Mais pour l’ONU, là n’est pas la question, parce qu’elle sait que ce bilan existe bel et bien, et qu’il est un véritable fiasco. C’est pourquoi elle s’évertue maintenant de faire oublier les vrais impacts de cette occupation mortifère sur la population haïtienne : viols d’enfants, d’adolescents et adolescentes, assassinats de jeunes dans les quartiers populaires, introduction de l’épidémie du choléra causant plus de 10 000 morts, etc.
Ce bilan est connu. On en discute, on en parle. Et les voix se lèvent un peu partout pour réclamer justice et réparation. À ces cris, l’ONU répond par un silence assourdissant, ou pire encore par des excuses perfides de Ban Ki-moon et aujourd’hui par des promesses fallacieuses de Mamadou Diallo.

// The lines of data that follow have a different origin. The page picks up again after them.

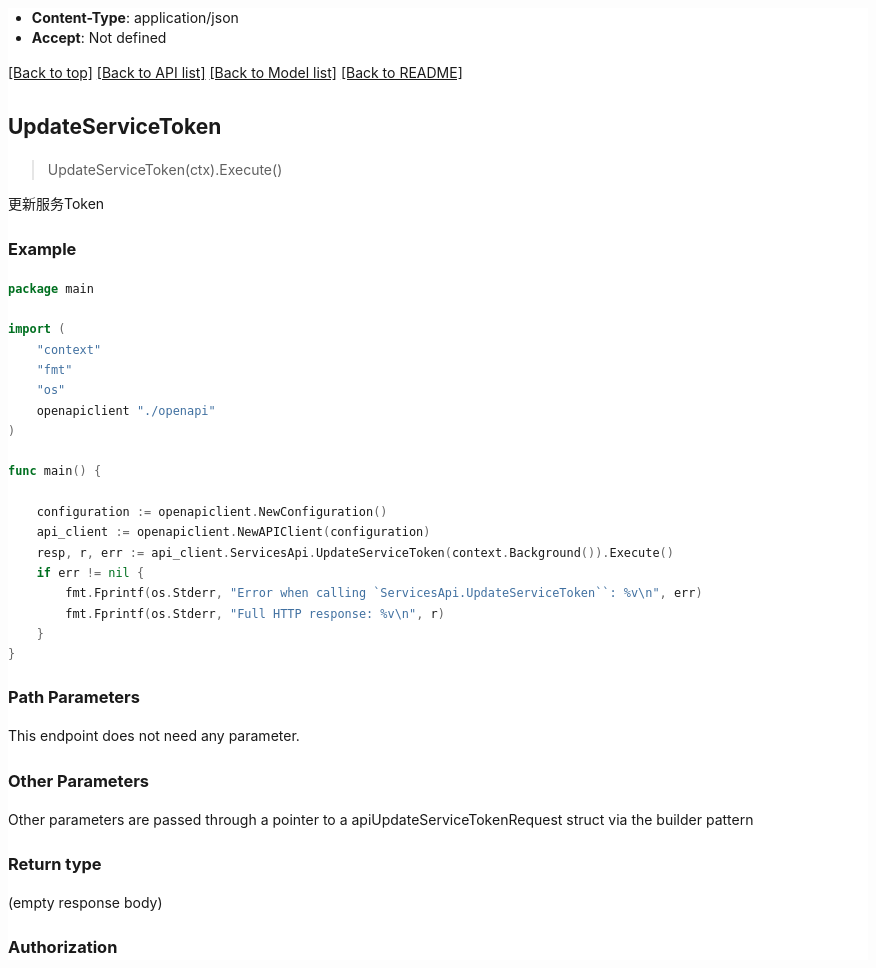 - **Content-Type**: application/json
- **Accept**: Not defined

[[Back to top]](#) [[Back to API list]](../README.md#documentation-for-api-endpoints)
[[Back to Model list]](../README.md#documentation-for-models)
[[Back to README]](../README.md)


## UpdateServiceToken

> UpdateServiceToken(ctx).Execute()

更新服务Token

### Example

```go
package main

import (
    "context"
    "fmt"
    "os"
    openapiclient "./openapi"
)

func main() {

    configuration := openapiclient.NewConfiguration()
    api_client := openapiclient.NewAPIClient(configuration)
    resp, r, err := api_client.ServicesApi.UpdateServiceToken(context.Background()).Execute()
    if err != nil {
        fmt.Fprintf(os.Stderr, "Error when calling `ServicesApi.UpdateServiceToken``: %v\n", err)
        fmt.Fprintf(os.Stderr, "Full HTTP response: %v\n", r)
    }
}
```

### Path Parameters

This endpoint does not need any parameter.

### Other Parameters

Other parameters are passed through a pointer to a apiUpdateServiceTokenRequest struct via the builder pattern


### Return type

 (empty response body)

### Authorization
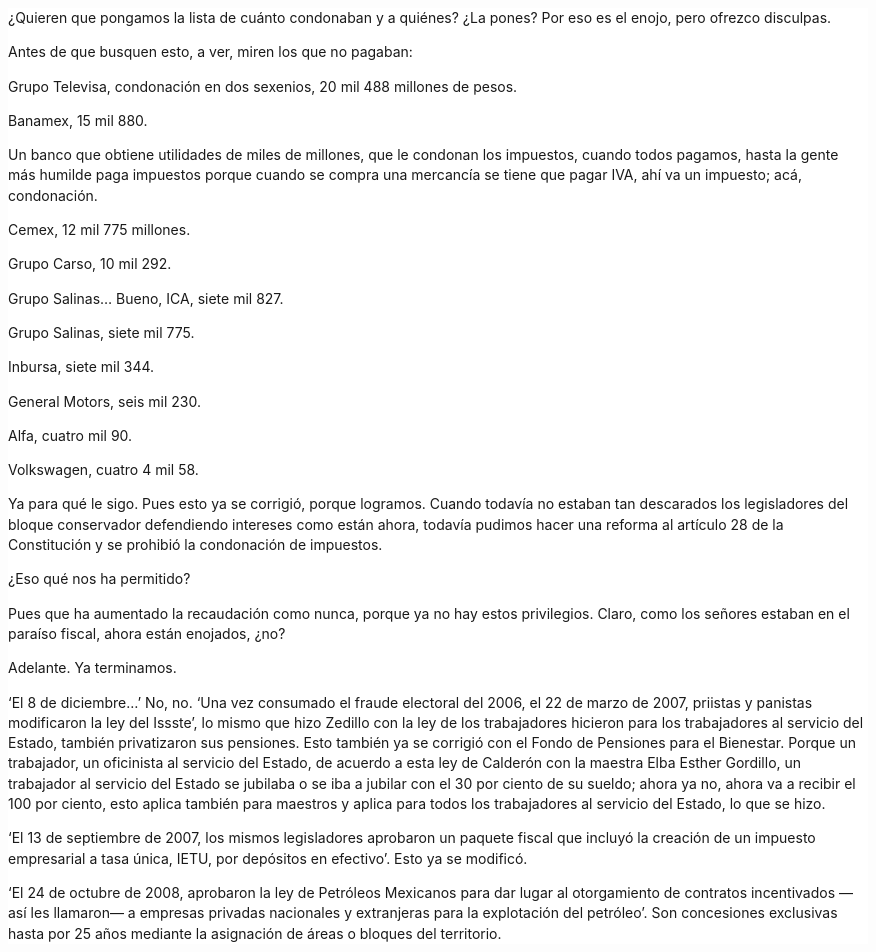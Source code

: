 ¿Quieren que pongamos la lista de cuánto condonaban y a quiénes? ¿La pones?
Por eso es el enojo, pero ofrezco disculpas.

Antes de que busquen esto, a ver, miren los que no pagaban:

Grupo Televisa, condonación en dos sexenios, 20 mil 488 millones de pesos.

Banamex, 15 mil 880.

Un banco que obtiene utilidades de miles de millones, que le condonan los
impuestos, cuando todos pagamos, hasta la gente más humilde paga impuestos
porque cuando se compra una mercancía se tiene que pagar IVA, ahí va un
impuesto; acá, condonación.

Cemex, 12 mil 775 millones.

Grupo Carso, 10 mil 292.

Grupo Salinas… Bueno, ICA, siete mil 827.

Grupo Salinas, siete mil 775.

Inbursa, siete mil 344.

General Motors, seis mil 230.

Alfa, cuatro mil 90.

Volkswagen, cuatro 4 mil 58.

Ya para qué le sigo. Pues esto ya se corrigió, porque logramos. Cuando todavía
no estaban tan descarados los legisladores del bloque conservador defendiendo
intereses como están ahora, todavía pudimos hacer una reforma al artículo 28
de la Constitución y se prohibió la condonación de impuestos.

¿Eso qué nos ha permitido?

Pues que ha aumentado la recaudación como nunca, porque ya no hay estos
privilegios. Claro, como los señores estaban en el paraíso fiscal, ahora están
enojados, ¿no?

Adelante. Ya terminamos.

‘El 8 de diciembre…’ No, no. ‘Una vez consumado el fraude electoral del 2006,
el 22 de marzo de 2007, priistas y panistas modificaron la ley del Issste’, lo
mismo que hizo Zedillo con la ley de los trabajadores hicieron para los
trabajadores al servicio del Estado, también privatizaron sus pensiones. Esto
también ya se corrigió con el Fondo de Pensiones para el Bienestar. Porque un
trabajador, un oficinista al servicio del Estado, de acuerdo a esta ley de
Calderón con la maestra Elba Esther Gordillo, un trabajador al servicio del
Estado se jubilaba o se iba a jubilar con el 30 por ciento de su sueldo; ahora
ya no, ahora va a recibir el 100 por ciento, esto aplica también para maestros
y aplica para todos los trabajadores al servicio del Estado, lo que se hizo.

‘El 13 de septiembre de 2007, los mismos legisladores aprobaron un paquete
fiscal que incluyó la creación de un impuesto empresarial a tasa única, IETU,
por depósitos en efectivo’. Esto ya se modificó.

‘El 24 de octubre de 2008, aprobaron la ley de Petróleos Mexicanos para dar
lugar al otorgamiento de contratos incentivados —así les llamaron— a empresas
privadas nacionales y extranjeras para la explotación del petróleo’. Son
concesiones exclusivas hasta por 25 años mediante la asignación de áreas o
bloques del territorio.

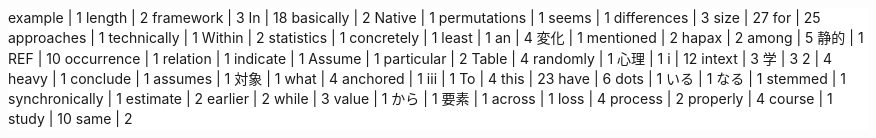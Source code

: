 example | 1
length | 2
framework | 3
In | 18
basically | 2
Native | 1
permutations | 1
seems | 1
differences | 3
size | 27
for | 25
approaches | 1
technically | 1
Within | 2
statistics | 1
concretely | 1
least | 1
an | 4
変化 | 1
mentioned | 2
hapax | 2
among | 5
静的 | 1
REF | 10
occurrence | 1
relation | 1
indicate | 1
Assume | 1
particular | 2
Table | 4
randomly | 1
心理 | 1
i | 12
intext | 3
学 | 3
2 | 4
heavy | 1
conclude | 1
assumes | 1
対象 | 1
what | 4
anchored | 1
iii | 1
To | 4
this | 23
have | 6
dots | 1
いる | 1
なる | 1
stemmed | 1
synchronically | 1
estimate | 2
earlier | 2
while | 3
value | 1
から | 1
要素 | 1
across | 1
loss | 4
process | 2
properly | 4
course | 1
study | 10
same | 2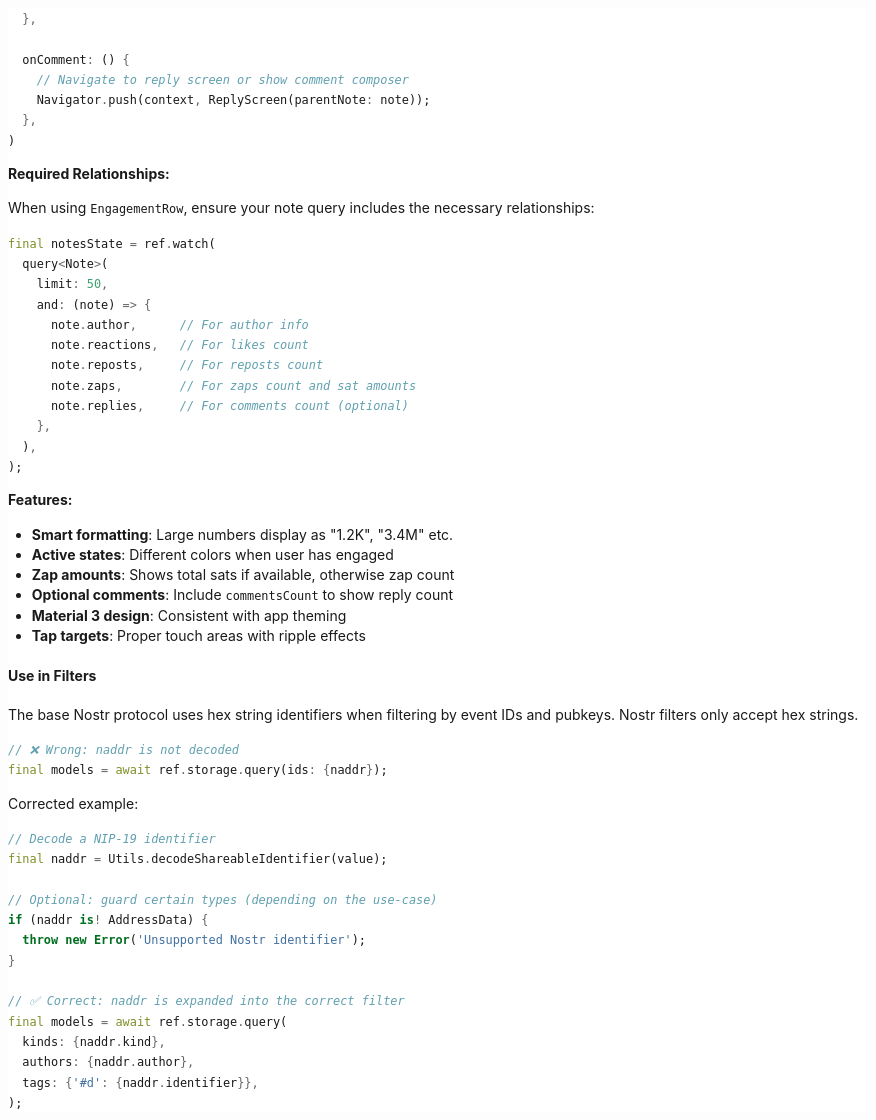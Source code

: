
 ```dart
  },
  
  onComment: () {
    // Navigate to reply screen or show comment composer
    Navigator.push(context, ReplyScreen(parentNote: note));
  },
)
```

**Required Relationships:**

When using `EngagementRow`, ensure your note query includes the necessary relationships:

```dart
final notesState = ref.watch(
  query<Note>(
    limit: 50,
    and: (note) => {
      note.author,      // For author info
      note.reactions,   // For likes count
      note.reposts,     // For reposts count  
      note.zaps,        // For zaps count and sat amounts
      note.replies,     // For comments count (optional)
    },
  ),
);
```

**Features:**
- **Smart formatting**: Large numbers display as "1.2K", "3.4M" etc.
- **Active states**: Different colors when user has engaged
- **Zap amounts**: Shows total sats if available, otherwise zap count
- **Optional comments**: Include `commentsCount` to show reply count
- **Material 3 design**: Consistent with app theming
- **Tap targets**: Proper touch areas with ripple effects

#### Use in Filters

The base Nostr protocol uses hex string identifiers when filtering by event IDs and pubkeys. Nostr filters only accept hex strings.

```dart
// ❌ Wrong: naddr is not decoded
final models = await ref.storage.query(ids: {naddr});
```

Corrected example:

```dart
// Decode a NIP-19 identifier
final naddr = Utils.decodeShareableIdentifier(value);

// Optional: guard certain types (depending on the use-case)
if (naddr is! AddressData) {
  throw new Error('Unsupported Nostr identifier');
}

// ✅ Correct: naddr is expanded into the correct filter
final models = await ref.storage.query(
  kinds: {naddr.kind},
  authors: {naddr.author},
  tags: {'#d': {naddr.identifier}},
);
```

Ce dernier, responsable maintenant de la Minujusth (Mission onusienne pour l’appui à la justice en Haïti), prend fonction dans un pays où toute une partie de la population fut traumatisée, décimée et continue de mourir à cause d’une force militaire onusienne qui occupa le pays pendant plus de treize ans.
M. Diallo dit en être conscient, pourtant sa mission actuelle consiste à diluer un double paradoxe : celui de faire oublier par des fausses promesses les méfaits de la Minustah, malgré qu’il soit évident que ces crimes ne peuvent en aucun cas être passés sous silence, et celui de légitimer un autre organisme de l’Onu, la Minujusth, dont la fonction serait d’aider à l’établissement de la justice, malgré le fait que l’Onu elle-même est responsable de l’une des plus grandes injustices commises contre le peuple haïtien durant les vingt dernières années.
Si on analyse effectivement la mission de la Minujusth, les contradictions éclatent au grand jour. Son principal objectif consiste à aider l’État haïtien à développer et à professionnaliser la police nationale déjà existante, le CIMO (Centre d’intervention et de maintien d’ordre) ce qui, dans les faits, se traduira par une plus grande répression du peuple haïtien. On a vu cette force réprimée violemment les ouvriers et ouvrières du textile lors des manifestations pacifiques exigeant l’augmentation du salaire minimum. Le pouvoir de maintenir l’ordre dont cette police se dit investie est en réalité le pouvoir de défendre le statu quo, le pouvoir de garder intact l’ordre des dominants.
On ne peut dans la situation actuelle renforcer l’État du droit comme le prétend la Minujusth sans du coup interroger le droit de cet État d’exister, de fonctionner tel quel, c’est-à-dire ayant à sa tête un gouvernement illégitime qui ne prend en considération aucun des besoins réels de la population. On ne peut prétendre « renforcer » un État de droit, alors que cet État, de par sa nature et son orientation, n’existe que pour défendre, sans compromis, les intérêts de la classe dominante et d’une certaine classe politique. On ne peut considérer instituer une « pratique » de droit à l’intérieur des institutions de l’État au bénéfice du plus grand nombre, alors que cet État est assujetti aux intérêts de puissances étrangères et à ceux d’une oligarchie sous-traitante qui perçoit la classe ouvrière comme un ensemble d’individus n’ayant aucun droit, ou pire, comme un groupe d’indigènes à exploiter à volonté.
Prétendre défendre les « droits de l’homme » dans un tel contexte, comme le veut encore la Minujusth, c’est tomber dans la plus pure hypocrisie, une mise en scène macabre digne d’un roman de Kafka.
Si nous pointons du doigt l’hypocrisie de la mission de la Minujusth, ce n’est pas pour « tomber » dans une espèce de moralisme, mais pour faire comprendre plutôt que, sous ces contradictions apparentes, se dessine toute une politique de continuation de l’occupation. Une politique dont l’objectif essentiel est d’assurer la continuation de la domination du pays, l’exploitation outrancière des ouvrières et ouvriers des zones franches et la mise à sac des ressources naturelles du pays.
C’est pourquoi la Minujusth, comme la Minustah, doit être dénoncée comme une force d’occupation. Elle est l’autre visage de cette présence onusienne sur notre territoire. Demandons donc sans tarder son départ du sol national.